NHI is a beautiful Utopian ideal, right up there with socialism

And while we dreamers dream our Utopian dreams, the sticky-fingered are getting wet-lipped in anticipation.

One thousand years: that’s how long it’ll take for South Africa’s National Health Insurance (NHI) to kick off according to a Wits University professor.

That’s how long I anticipate the queue for appointments to be too.

Yes, NHI is a beautiful idea, a Utopian ideal right up there with socialism and universal love.

But the route word of Utopia – a fictional island – is in the Greek for “no place”.

Utopia doesn’t exist.

Given that the real world is beset with graft, nepotism, greed and corruption – as whistle-blower Babita Deokaran would attest to, if she hadn’t been murdered – NHI might as well be a pot of free money left outside a casino.

And while we dreamers dream our Utopian dreams, the sticky-fingered are getting wet-lipped in anticipation.

After all, how many pairs of children’s skinny jeans would an entire NHI system require, how many R10 000 buckets, how many tons of R500/kg boerewors?

The Republic of Ireland has a public health service called the HSE, a bit like the UK’s NHS.

Here’s how it works: when I went to a public hospital emergency room, I paid €100 (about R2 000) at the door (I’m guessing the unconscious pay later).

I was triaged, and then I waited.

And waited.

Finally, 14 hours later, I went home with a clean bill of health, and a few months afterwards I was recalled for a heart scan just in case.

This was free on the state/ taxpayer.

Mine was an emergency that turned out not to be.

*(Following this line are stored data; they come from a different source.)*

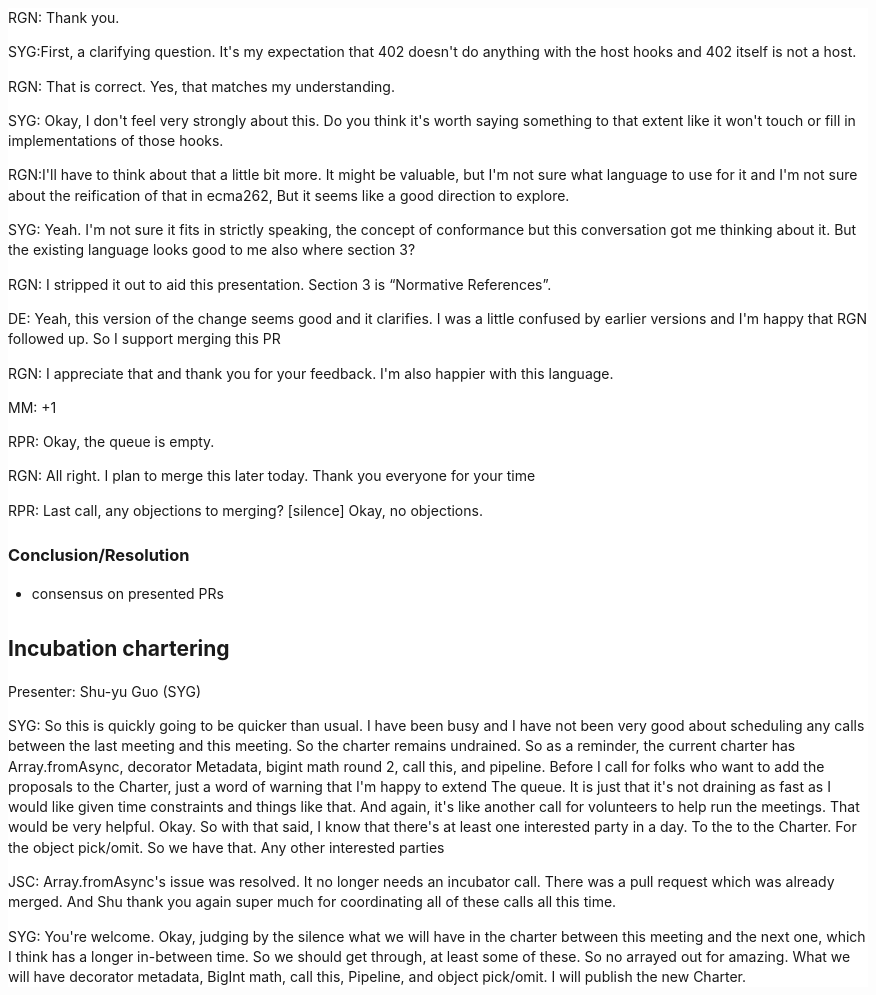 RGN: Thank you.

SYG:First, a clarifying question. It's my expectation that 402 doesn't do anything with the host hooks and 402 itself is not a host.

RGN: That is correct. Yes, that matches my understanding.

SYG: Okay, I don't feel very strongly about this. Do you think it's worth saying something to that extent like it won't touch or fill in implementations of those hooks.

RGN:I'll have to think about that a little bit more. It might be valuable, but I'm not sure what language to use for it and I'm not sure about the reification of that in ecma262, But it seems like a good direction to explore.

SYG: Yeah. I'm not sure it fits in strictly speaking, the concept of conformance but this conversation got me thinking about it. But the existing language looks good to me also where section 3?

RGN: I stripped it out to aid this presentation. Section 3 is “Normative References”.

DE: Yeah, this version of the change seems good and it clarifies. I was a little confused by earlier versions and I'm happy that RGN followed up. So I support merging this PR

RGN: I appreciate that and thank you for your feedback. I'm also happier with this language.

MM: +1

RPR: Okay, the queue is empty.

RGN: All right. I plan to merge this later today. Thank you everyone for your time

RPR: Last call, any objections to merging? [silence] Okay, no objections.

### Conclusion/Resolution

- consensus on presented PRs

## Incubation chartering

Presenter: Shu-yu Guo (SYG)

SYG: So this is quickly going to be quicker than usual. I have been busy and I have not been very good about scheduling any calls between the last meeting and this meeting. So the charter remains undrained. So as a reminder, the current charter has Array.fromAsync, decorator Metadata, bigint math round 2, call this, and pipeline. Before I call for folks who want to add the proposals to the Charter, just a word of warning that I'm happy to extend The queue. It is just that it's not draining as fast as I would like given time constraints and things like that. And again, it's like another call for volunteers to help run the meetings. That would be very helpful. Okay. So with that said, I know that there's at least one interested party in a day. To the to the Charter. For the object pick/omit. So we have that. Any other interested parties

JSC: Array.fromAsync's issue was resolved. It no longer needs an incubator call. There was a pull request which was already merged. And Shu thank you again super much for coordinating all of these calls all this time.

SYG: You're welcome. Okay, judging by the silence what we will have in the charter between this meeting and the next one, which I think has a longer in-between time. So we should get through, at least some of these. So no arrayed out for amazing. What we will have decorator metadata, BigInt math, call this, Pipeline, and object pick/omit. I will publish the new Charter.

The system worked.

The system also offers free cervical smears, vaccinations and so forth for all, regardless of income.

However, I also have private health insurance.

When I seek non-emergency medical treatment, I might end up in the same place as “public” non-paying patients with the same doctors, but my insurance pays, or I do.

As a “private” patient, I’m in a shorter queue for care.

I skip public health waiting lists – not quite 1 000 years, but maybe two or three – and the doctor gets to charge private rates and play golf and pay their mortgage and and, most importantly, stays in the system, providing a public health service propped up by a private one.

It’s not Utopia, it’s not fair, but it’s not broken.

And it’s never yet needed even one pair of skinny jeans.